■ Exercise requirements ■
Take every line in the entries that includes the word "false" and copy it.

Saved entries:
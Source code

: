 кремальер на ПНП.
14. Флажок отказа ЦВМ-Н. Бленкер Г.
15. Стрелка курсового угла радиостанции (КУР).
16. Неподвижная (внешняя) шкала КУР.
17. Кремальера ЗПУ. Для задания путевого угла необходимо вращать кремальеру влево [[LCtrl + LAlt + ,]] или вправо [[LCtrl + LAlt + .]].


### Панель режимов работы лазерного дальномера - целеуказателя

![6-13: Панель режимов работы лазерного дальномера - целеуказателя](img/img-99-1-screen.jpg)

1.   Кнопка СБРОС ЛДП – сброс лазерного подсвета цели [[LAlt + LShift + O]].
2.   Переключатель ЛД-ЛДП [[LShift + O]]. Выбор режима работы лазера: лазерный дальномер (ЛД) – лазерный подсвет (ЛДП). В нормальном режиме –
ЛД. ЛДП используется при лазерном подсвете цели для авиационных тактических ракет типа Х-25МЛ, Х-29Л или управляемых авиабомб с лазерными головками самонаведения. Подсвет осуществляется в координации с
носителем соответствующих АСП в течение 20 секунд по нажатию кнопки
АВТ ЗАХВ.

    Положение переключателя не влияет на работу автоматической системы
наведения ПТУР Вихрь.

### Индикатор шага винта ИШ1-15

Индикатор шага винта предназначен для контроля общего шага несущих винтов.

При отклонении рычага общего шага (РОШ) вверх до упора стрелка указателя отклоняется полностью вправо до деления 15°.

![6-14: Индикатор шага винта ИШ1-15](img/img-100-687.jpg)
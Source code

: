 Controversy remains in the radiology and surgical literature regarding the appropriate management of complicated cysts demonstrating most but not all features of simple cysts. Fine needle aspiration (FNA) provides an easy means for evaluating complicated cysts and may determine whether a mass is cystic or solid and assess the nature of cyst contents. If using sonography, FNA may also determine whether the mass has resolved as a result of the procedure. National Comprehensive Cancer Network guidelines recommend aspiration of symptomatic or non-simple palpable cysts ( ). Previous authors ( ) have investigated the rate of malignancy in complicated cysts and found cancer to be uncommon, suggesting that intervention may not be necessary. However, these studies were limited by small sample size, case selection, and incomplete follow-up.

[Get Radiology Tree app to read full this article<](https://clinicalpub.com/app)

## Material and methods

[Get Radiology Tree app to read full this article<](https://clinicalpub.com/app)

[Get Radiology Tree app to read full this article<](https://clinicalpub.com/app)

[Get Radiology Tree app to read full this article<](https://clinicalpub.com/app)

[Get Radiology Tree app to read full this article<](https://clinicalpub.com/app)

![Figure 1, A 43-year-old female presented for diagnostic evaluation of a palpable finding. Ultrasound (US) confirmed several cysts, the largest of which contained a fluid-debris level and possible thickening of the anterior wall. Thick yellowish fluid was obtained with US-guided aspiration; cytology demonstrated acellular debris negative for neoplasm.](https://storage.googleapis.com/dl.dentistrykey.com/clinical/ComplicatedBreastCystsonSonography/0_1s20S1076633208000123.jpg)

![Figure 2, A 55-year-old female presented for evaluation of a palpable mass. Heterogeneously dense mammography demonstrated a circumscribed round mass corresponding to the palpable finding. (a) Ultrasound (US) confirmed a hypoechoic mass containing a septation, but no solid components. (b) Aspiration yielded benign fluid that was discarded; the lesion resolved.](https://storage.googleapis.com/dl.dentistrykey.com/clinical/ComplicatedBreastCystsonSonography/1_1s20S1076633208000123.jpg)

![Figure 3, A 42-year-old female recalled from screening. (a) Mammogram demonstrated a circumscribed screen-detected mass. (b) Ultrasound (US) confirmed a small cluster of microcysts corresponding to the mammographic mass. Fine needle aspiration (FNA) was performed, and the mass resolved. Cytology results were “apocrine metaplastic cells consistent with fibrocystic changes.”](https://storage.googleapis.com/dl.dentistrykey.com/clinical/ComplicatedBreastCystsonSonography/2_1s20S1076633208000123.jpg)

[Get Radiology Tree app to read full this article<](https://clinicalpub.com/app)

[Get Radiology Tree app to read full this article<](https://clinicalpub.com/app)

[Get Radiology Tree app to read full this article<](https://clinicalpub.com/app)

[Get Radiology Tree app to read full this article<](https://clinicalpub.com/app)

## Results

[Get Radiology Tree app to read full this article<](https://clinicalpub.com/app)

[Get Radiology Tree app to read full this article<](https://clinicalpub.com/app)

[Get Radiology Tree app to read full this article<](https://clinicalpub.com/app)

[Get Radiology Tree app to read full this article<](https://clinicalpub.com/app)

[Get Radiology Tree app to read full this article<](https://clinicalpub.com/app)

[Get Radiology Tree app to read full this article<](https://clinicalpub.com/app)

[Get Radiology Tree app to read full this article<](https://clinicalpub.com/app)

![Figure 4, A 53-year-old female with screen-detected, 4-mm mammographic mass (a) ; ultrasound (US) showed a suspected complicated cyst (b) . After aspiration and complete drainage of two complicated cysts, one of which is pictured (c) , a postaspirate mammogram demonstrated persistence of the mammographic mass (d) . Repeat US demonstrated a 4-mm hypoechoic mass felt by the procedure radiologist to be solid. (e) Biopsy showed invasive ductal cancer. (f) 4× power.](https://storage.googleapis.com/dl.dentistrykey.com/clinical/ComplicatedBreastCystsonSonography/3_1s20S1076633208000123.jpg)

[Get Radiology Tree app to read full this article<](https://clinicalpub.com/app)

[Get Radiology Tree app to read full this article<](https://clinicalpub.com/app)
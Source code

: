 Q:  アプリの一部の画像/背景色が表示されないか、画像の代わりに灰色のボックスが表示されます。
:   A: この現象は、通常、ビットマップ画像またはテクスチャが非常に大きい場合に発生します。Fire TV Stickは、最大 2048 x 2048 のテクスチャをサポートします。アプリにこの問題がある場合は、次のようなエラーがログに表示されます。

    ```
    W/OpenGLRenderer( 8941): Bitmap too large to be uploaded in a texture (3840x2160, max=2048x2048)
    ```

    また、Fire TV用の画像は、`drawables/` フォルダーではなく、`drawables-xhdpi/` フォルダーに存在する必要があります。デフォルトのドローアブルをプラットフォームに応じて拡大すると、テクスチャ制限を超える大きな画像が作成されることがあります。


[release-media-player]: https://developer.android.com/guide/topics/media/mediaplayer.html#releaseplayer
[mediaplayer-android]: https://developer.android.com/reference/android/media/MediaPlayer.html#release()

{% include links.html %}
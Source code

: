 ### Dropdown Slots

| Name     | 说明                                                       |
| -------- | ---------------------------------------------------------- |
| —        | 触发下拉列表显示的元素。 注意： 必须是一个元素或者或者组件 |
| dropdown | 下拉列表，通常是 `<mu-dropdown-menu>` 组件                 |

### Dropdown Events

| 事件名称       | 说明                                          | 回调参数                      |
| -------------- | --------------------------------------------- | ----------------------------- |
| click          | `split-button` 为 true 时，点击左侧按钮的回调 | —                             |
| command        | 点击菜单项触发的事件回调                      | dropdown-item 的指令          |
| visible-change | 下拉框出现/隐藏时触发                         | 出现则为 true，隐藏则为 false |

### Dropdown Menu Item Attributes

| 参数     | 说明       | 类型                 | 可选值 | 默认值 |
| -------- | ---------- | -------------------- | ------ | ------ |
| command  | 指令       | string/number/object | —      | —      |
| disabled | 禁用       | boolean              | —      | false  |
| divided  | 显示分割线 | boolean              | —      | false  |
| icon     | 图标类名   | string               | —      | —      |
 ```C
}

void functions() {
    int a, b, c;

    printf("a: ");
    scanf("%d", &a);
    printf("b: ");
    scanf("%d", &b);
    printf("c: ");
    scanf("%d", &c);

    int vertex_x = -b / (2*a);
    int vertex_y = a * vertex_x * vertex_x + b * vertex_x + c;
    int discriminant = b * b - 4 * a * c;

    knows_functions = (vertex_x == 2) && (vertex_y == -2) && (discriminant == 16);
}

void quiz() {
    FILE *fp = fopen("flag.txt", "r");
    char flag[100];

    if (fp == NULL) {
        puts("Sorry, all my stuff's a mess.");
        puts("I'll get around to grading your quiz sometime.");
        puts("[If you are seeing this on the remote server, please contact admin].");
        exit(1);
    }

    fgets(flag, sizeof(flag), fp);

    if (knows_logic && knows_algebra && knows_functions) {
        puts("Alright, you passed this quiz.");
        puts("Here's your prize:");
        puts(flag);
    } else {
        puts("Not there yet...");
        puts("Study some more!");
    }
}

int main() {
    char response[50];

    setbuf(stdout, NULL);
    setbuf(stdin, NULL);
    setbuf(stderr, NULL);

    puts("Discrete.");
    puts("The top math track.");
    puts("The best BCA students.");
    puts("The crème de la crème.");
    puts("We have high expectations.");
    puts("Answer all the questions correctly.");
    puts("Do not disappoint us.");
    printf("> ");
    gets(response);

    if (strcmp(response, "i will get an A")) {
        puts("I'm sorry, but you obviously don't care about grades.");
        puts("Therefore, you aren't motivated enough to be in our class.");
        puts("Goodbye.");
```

■ Finished task ■
| visible-change | 下拉框出现/隐藏时触发                         | 出现则为 true，隐藏则为 false |
| disabled | 禁用       | boolean              | —      | false  |
| divided  | 显示分割线 | boolean              | —      | false  |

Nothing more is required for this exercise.